Francis has made the plight of refugees a hallmark of his papacy, and has used many of his foreign visits to insist on the need to welcome them, protect them and integrate them into society.
Spain became the leading migrant entry route into Europe last year with over 57,000 unauthorized arrivals, according to the European Union. Morocco became the main departure point for migrants in smugglers’ unseaworthy boats after Italy essentially closed its borders to migrants leaving Libya.
Nearly 2,300 people died crossing the Mediterranean Sea last year and over 310 have already died this year on the dangerous journey, according to the International Organization for Migration.
The EU agreed this summer to give Morocco $275 million to halt flows of illegal migrants, pushing the country to take a more violent approach in stopping them from leaving for Europe, including crackdowns and deportations, activists say.
Francis opened his remarks to the king by praising Morocco’s tradition of interfaith coexistence and its efforts to promote a moderate form of Islam.
Morocco, a Sunni Muslim kingdom of 36 million, reformed its religious policies and education to limit the spread of fundamentalism in 2004, following terrorist bombings in Casablanca in 2003 that killed 43 people.

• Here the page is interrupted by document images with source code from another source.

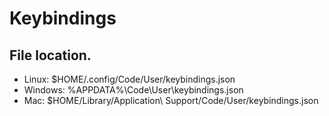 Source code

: # Keybindings

## File location.

* Linux: $HOME/.config/Code/User/keybindings.json
* Windows: %APPDATA%\Code\User\keybindings.json
* Mac: $HOME/Library/Application\ Support/Code/User/keybindings.json
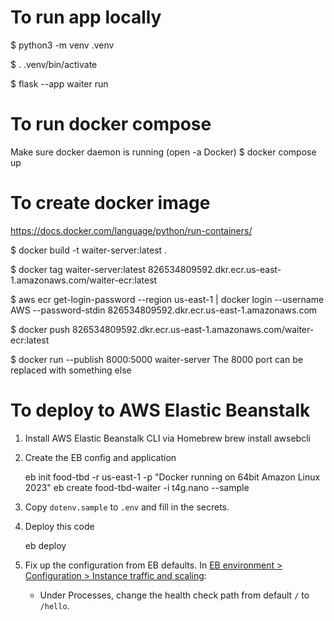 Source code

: # To run app locally
$ python3 -m venv .venv

$ . .venv/bin/activate

$ flask --app waiter run

# To run docker compose
Make sure docker daemon is running (open -a Docker)
$ docker compose up

# To create docker image
https://docs.docker.com/language/python/run-containers/

$ docker build -t waiter-server:latest .

$ docker tag waiter-server:latest 826534809592.dkr.ecr.us-east-1.amazonaws.com/waiter-ecr:latest

$ aws ecr get-login-password --region us-east-1 | docker login --username AWS --password-stdin 826534809592.dkr.ecr.us-east-1.amazonaws.com

$ docker push 826534809592.dkr.ecr.us-east-1.amazonaws.com/waiter-ecr:latest

$ docker run --publish 8000:5000 waiter-server 
The 8000 port can be replaced with something else

# To deploy to AWS Elastic Beanstalk

1. Install AWS Elastic Beanstalk CLI via Homebrew
    brew install awsebcli

2. Create the EB config and application

    eb init food-tbd -r us-east-1 -p "Docker running on 64bit Amazon Linux 2023"
    eb create food-tbd-waiter -i t4g.nano --sample

3. Copy `dotenv.sample` to `.env` and fill in the secrets.

4. Deploy this code

    eb deploy

5. Fix up the configuration from EB defaults. In [EB environment > Configuration > Instance traffic and scaling](https://us-east-1.console.aws.amazon.com/elasticbeanstalk/home?region=us-east-1#/environment/configuration/instance-traffic-scaling):

    * Under Processes, change the health check path from default `/` to `/hello`. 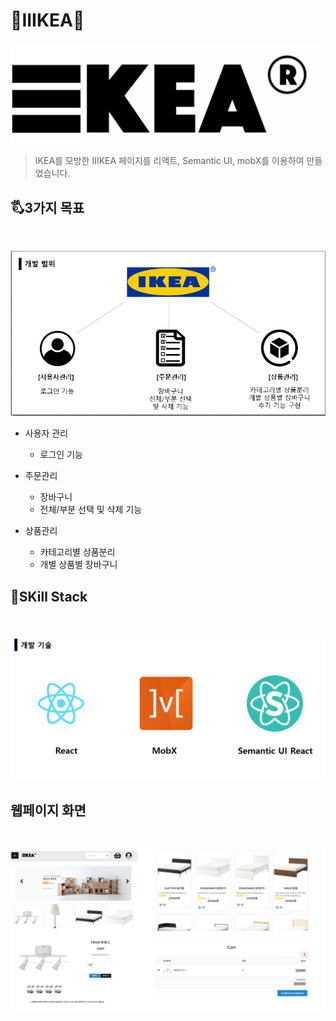 # 🛀IIIKEA🚿
![이케아](./ikealogo.png)

> IKEA를 모방한 IIIKEA 페이지를 리액트, Semantic UI, mobX를 이용하여 만들었습니다. 



## 🖏3가지 목표
<br>

![목표](./resolution.PNG)
* 사용자 관리

  * 로그인 기능

* 주문관리

  * 장바구니
  * 전체/부분 선택 및 삭제 기능

* 상품관리

  * 카테고리별 상품분리
  * 개별 상품별 장바구니

  

## 📜SKill Stack

<br>

![image-20200826171113570](image-20200826171113570.png)

## 웹페이지 화면
<br>

![image-20200826172330743](image-20200826172330743.png)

Key to that effort has been the Mohammed VI Institute, a school of learning for imams that teaches a moderate Islam and exports it via preachers to Africa, the Middle East and Europe. Francis was visiting the institute later Saturday.
Francis praised the school, saying it “seeks to provide effective and sound training to combat all forms of extremism, which so often lead to violence and terrorism, and which in any event, constitute an offense against religion and against God himself.”

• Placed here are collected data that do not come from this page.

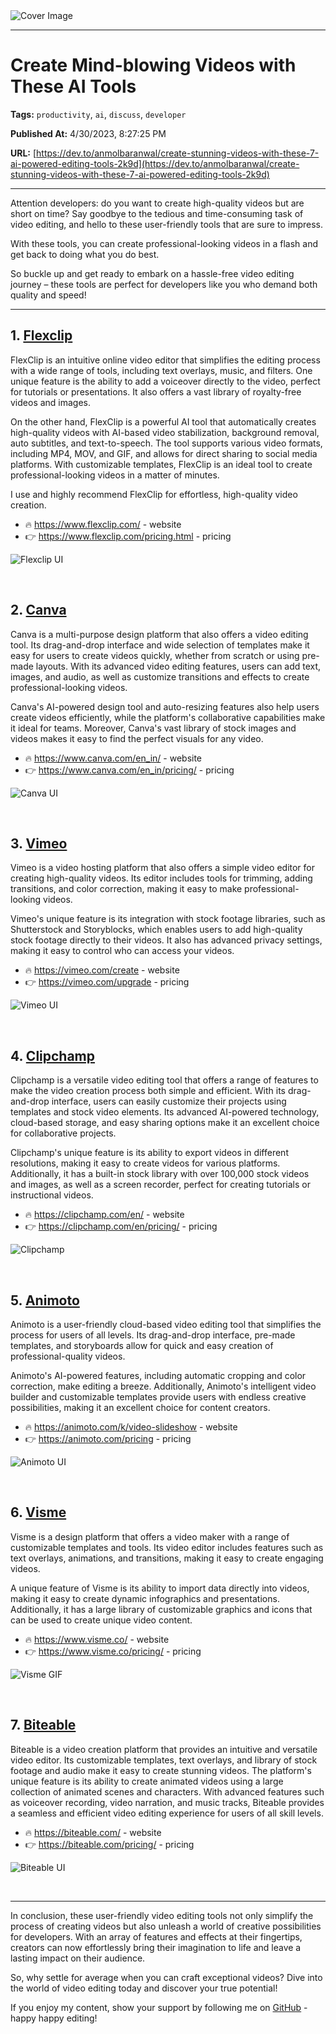   <img src="https://media.dev.to/cdn-cgi/image/width=1000,height=420,fit=cover,gravity=auto,format=auto/https%3A%2F%2Fdev-to-uploads.s3.amazonaws.com%2Fuploads%2Farticles%2Fwk2i5ntude2wa539a4r1.png" alt="Cover Image" />
  <hr />
  
  # Create Mind-blowing Videos with These AI Tools
  
  **Tags:** `productivity`, `ai`, `discuss`, `developer`

  **Published At:** 4/30/2023, 8:27:25 PM

  **URL:** [https://dev.to/anmolbaranwal/create-stunning-videos-with-these-7-ai-powered-editing-tools-2k9d](https://dev.to/anmolbaranwal/create-stunning-videos-with-these-7-ai-powered-editing-tools-2k9d)

  <hr />
  Attention developers: do you want to create high-quality videos but are short on time? Say goodbye to the tedious and time-consuming task of video editing, and hello to these user-friendly tools that are sure to impress.

With these tools, you can create professional-looking videos in a flash and get back to doing what you do best.

So buckle up and get ready to embark on a hassle-free video editing journey – these tools are perfect for developers like you who demand both quality and speed!

---

## 1. [Flexclip](https://www.flexclip.com/)

FlexClip is an intuitive online video editor that simplifies the editing process with a wide range of tools, including text overlays, music, and filters. One unique feature is the ability to add a voiceover directly to the video, perfect for tutorials or presentations. It also offers a vast library of royalty-free videos and images. 

On the other hand, FlexClip is a powerful AI tool that automatically creates high-quality videos with AI-based video stabilization, background removal, auto subtitles, and text-to-speech. The tool supports various video formats, including MP4, MOV, and GIF, and allows for direct sharing to social media platforms. With customizable templates, FlexClip is an ideal tool to create professional-looking videos in a matter of minutes.

I use and highly recommend FlexClip for effortless, high-quality video creation.

- 🔥 https://www.flexclip.com/ - website
- 👉 https://www.flexclip.com/pricing.html - pricing

![Flexclip UI](https://user-images.githubusercontent.com/74038190/234969892-506b129c-7b32-4101-b094-bfe75e66fe38.png)

&nbsp;

## 2. [Canva](https://www.canva.com/video-editor/)

Canva is a multi-purpose design platform that also offers a video editing tool. Its drag-and-drop interface and wide selection of templates make it easy for users to create videos quickly, whether from scratch or using pre-made layouts. With its advanced video editing features, users can add text, images, and audio, as well as customize transitions and effects to create professional-looking videos. 

Canva's AI-powered design tool and auto-resizing features also help users create videos efficiently, while the platform's collaborative capabilities make it ideal for teams. Moreover, Canva's vast library of stock images and videos makes it easy to find the perfect visuals for any video.

- 🔥 https://www.canva.com/en_in/ - website
- 👉 https://www.canva.com/en_in/pricing/ - pricing


![Canva UI](https://dev-to-uploads.s3.amazonaws.com/uploads/articles/f6yr52lv31theh81smq7.png)

&nbsp;

## 3. [Vimeo](https://vimeo.com/create)

Vimeo is a video hosting platform that also offers a simple video editor for creating high-quality videos. Its editor includes tools for trimming, adding transitions, and color correction, making it easy to make professional-looking videos. 

Vimeo's unique feature is its integration with stock footage libraries, such as Shutterstock and Storyblocks, which enables users to add high-quality stock footage directly to their videos. It also has advanced privacy settings, making it easy to control who can access your videos.

- 🔥 https://vimeo.com/create - website
- 👉 https://vimeo.com/upgrade - pricing

![Vimeo UI](https://user-images.githubusercontent.com/74038190/234969906-cf89eb28-e840-42dc-a89a-7b7f05494090.png)

&nbsp;

## 4. [Clipchamp](https://clipchamp.com/en/)

Clipchamp is a versatile video editing tool that offers a range of features to make the video creation process both simple and efficient. With its drag-and-drop interface, users can easily customize their projects using templates and stock video elements. Its advanced AI-powered technology, cloud-based storage, and easy sharing options make it an excellent choice for collaborative projects. 

Clipchamp's unique feature is its ability to export videos in different resolutions, making it easy to create videos for various platforms. Additionally, it has a built-in stock library with over 100,000 stock videos and images, as well as a screen recorder, perfect for creating tutorials or instructional videos.

- 🔥 https://clipchamp.com/en/ - website
- 👉 https://clipchamp.com/en/pricing/ - pricing


![Clipchamp](https://dev-to-uploads.s3.amazonaws.com/uploads/articles/pic3d1ncx6d3tgiu4gml.png)

&nbsp;


## 5. [Animoto](https://animoto.com/)

Animoto is a user-friendly cloud-based video editing tool that simplifies the process for users of all levels. Its drag-and-drop interface, pre-made templates, and storyboards allow for quick and easy creation of professional-quality videos. 

Animoto's AI-powered features, including automatic cropping and color correction, make editing a breeze. Additionally, Animoto's intelligent video builder and customizable templates provide users with endless creative possibilities, making it an excellent choice for content creators.

- 🔥 https://animoto.com/k/video-slideshow - website
- 👉 https://animoto.com/pricing - pricing


![Animoto UI](https://dev-to-uploads.s3.amazonaws.com/uploads/articles/iyaji4kt08zixkhcnwcz.png)

&nbsp;

## 6. [Visme](https://www.visme.co/)

Visme is a design platform that offers a video maker with a range of customizable templates and tools. Its video editor includes features such as text overlays, animations, and transitions, making it easy to create engaging videos. 

A unique feature of Visme is its ability to import data directly into videos, making it easy to create dynamic infographics and presentations. Additionally, it has a large library of customizable graphics and icons that can be used to create unique video content.


- 🔥 https://www.visme.co/ - website
- 👉 https://www.visme.co/pricing/ - pricing

![Visme GIF](https://dev-to-uploads.s3.amazonaws.com/uploads/articles/nko10rkib0qa70y84um4.png)

&nbsp;


## 7. [Biteable](https://biteable.com/)

Biteable is a video creation platform that provides an intuitive and versatile video editor. Its customizable templates, text overlays, and library of stock footage and audio make it easy to create stunning videos. The platform's unique feature is its ability to create animated videos using a large collection of animated scenes and characters. With advanced features such as voiceover recording, video narration, and music tracks, Biteable provides a seamless and efficient video editing experience for users of all skill levels.

- 🔥 https://biteable.com/ - website
- 👉 https://biteable.com/pricing/ - pricing

![Biteable UI](https://user-images.githubusercontent.com/74038190/234969911-835b73ec-99a7-46db-aa61-2496c1d28037.png)

&nbsp;


---

In conclusion, these user-friendly video editing tools not only simplify the process of creating videos but also unleash a world of creative possibilities for developers. 
With an array of features and effects at their fingertips, creators can now effortlessly bring their imagination to life and leave a lasting impact on their audience. 

So, why settle for average when you can craft exceptional videos? Dive into the world of video editing today and discover your true potential!

If you enjoy my content, show your support by following me on [GitHub](https://github.com/Anmol-Baranwal) - happy happy editing!    
   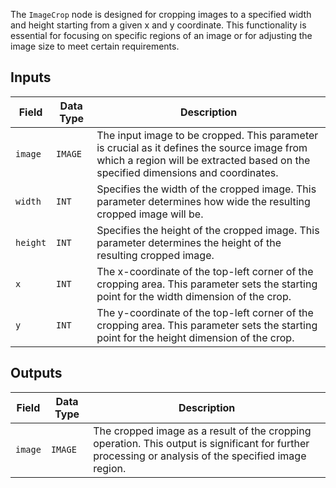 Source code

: The `ImageCrop` node is designed for cropping images to a specified width and height starting from a given x and y coordinate. This functionality is essential for focusing on specific regions of an image or for adjusting the image size to meet certain requirements.

## Inputs

| Field | Data Type | Description                                                                                   |
|-------|-------------|-----------------------------------------------------------------------------------------------|
| `image` | `IMAGE` | The input image to be cropped. This parameter is crucial as it defines the source image from which a region will be extracted based on the specified dimensions and coordinates. |
| `width` | `INT` | Specifies the width of the cropped image. This parameter determines how wide the resulting cropped image will be. |
| `height` | `INT` | Specifies the height of the cropped image. This parameter determines the height of the resulting cropped image. |
| `x` | `INT` | The x-coordinate of the top-left corner of the cropping area. This parameter sets the starting point for the width dimension of the crop. |
| `y` | `INT` | The y-coordinate of the top-left corner of the cropping area. This parameter sets the starting point for the height dimension of the crop. |

## Outputs

| Field | Data Type | Description                                                                   |
|-------|-------------|-------------------------------------------------------------------------------|
| `image` | `IMAGE` | The cropped image as a result of the cropping operation. This output is significant for further processing or analysis of the specified image region. |

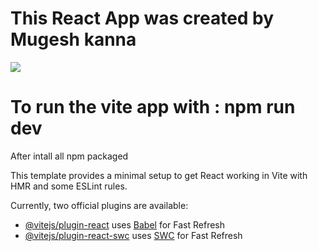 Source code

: # This React App was created by Mugesh kanna

<img src="https://media.licdn.com/dms/image/C5603AQGhdTY-DStghw/profile-displayphoto-shrink_800_800/0/1661183602257?e=2147483647&v=beta&t=DSsh7Bn0u2vg40_yOz2wsTxo2zPZf3hVSqFkFw9DaHo" />

# To run the vite app with : npm run dev

After intall all npm packaged

This template provides a minimal setup to get React working in Vite with HMR and some ESLint rules.

Currently, two official plugins are available:

- [@vitejs/plugin-react](https://github.com/vitejs/vite-plugin-react/blob/main/packages/plugin-react/README.md) uses [Babel](https://babeljs.io/) for Fast Refresh
- [@vitejs/plugin-react-swc](https://github.com/vitejs/vite-plugin-react-swc) uses [SWC](https://swc.rs/) for Fast Refresh
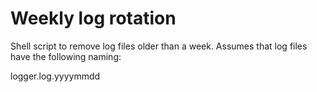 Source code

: # Weekly log rotation

Shell script to remove log files older than a week.
Assumes that log files have the following naming:

logger.log.yyyymmdd

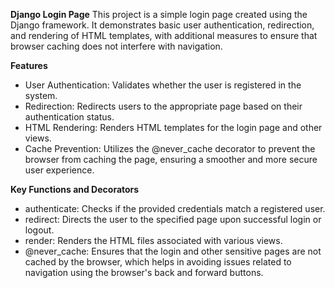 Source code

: **Django Login Page**
This project is a simple login page created using the Django framework. It demonstrates basic user authentication, redirection, and rendering of HTML templates, with additional measures to ensure that browser caching does not interfere with navigation.

**Features**
* User Authentication: Validates whether the user is registered in the system.
* Redirection: Redirects users to the appropriate page based on their authentication status.
* HTML Rendering: Renders HTML templates for the login page and other views.
* Cache Prevention: Utilizes the @never_cache decorator to prevent the browser from caching the page, ensuring a smoother and more secure user experience.

**Key Functions and Decorators**
* authenticate: Checks if the provided credentials match a registered user.
* redirect: Directs the user to the specified page upon successful login or logout.
* render: Renders the HTML files associated with various views.
* @never_cache: Ensures that the login and other sensitive pages are not cached by the browser, which helps in avoiding issues related to navigation using the browser's back and forward buttons.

The king said education was the key to fighting radicalism — not military crackdowns.
“What all terrorists have in common is not religion, but rather ignorance of religion,” he said.
The trip follows Francis’ February visit to the United Arab Emirates, where the pope and the imam of Cairo’s Al Azhar, the seat of Sunni learning, signed a landmark joint statement establishing the relationship between Catholics and Muslims as brothers, with a common mission to promote peace.
The “Human Fraternity” document outlines a shared set of values and principles common to Christians and Muslims, focusing on the dignity of every person and a rejection of violence committed in God’s name.
Muslims, Christians and Jews have long lived peacefully in Morocco, even though Catholics are a tiny minority of about 23,000. Francis will minister to them on Sunday when he celebrates Mass in Rabat’s sports stadium, before returning to Rome.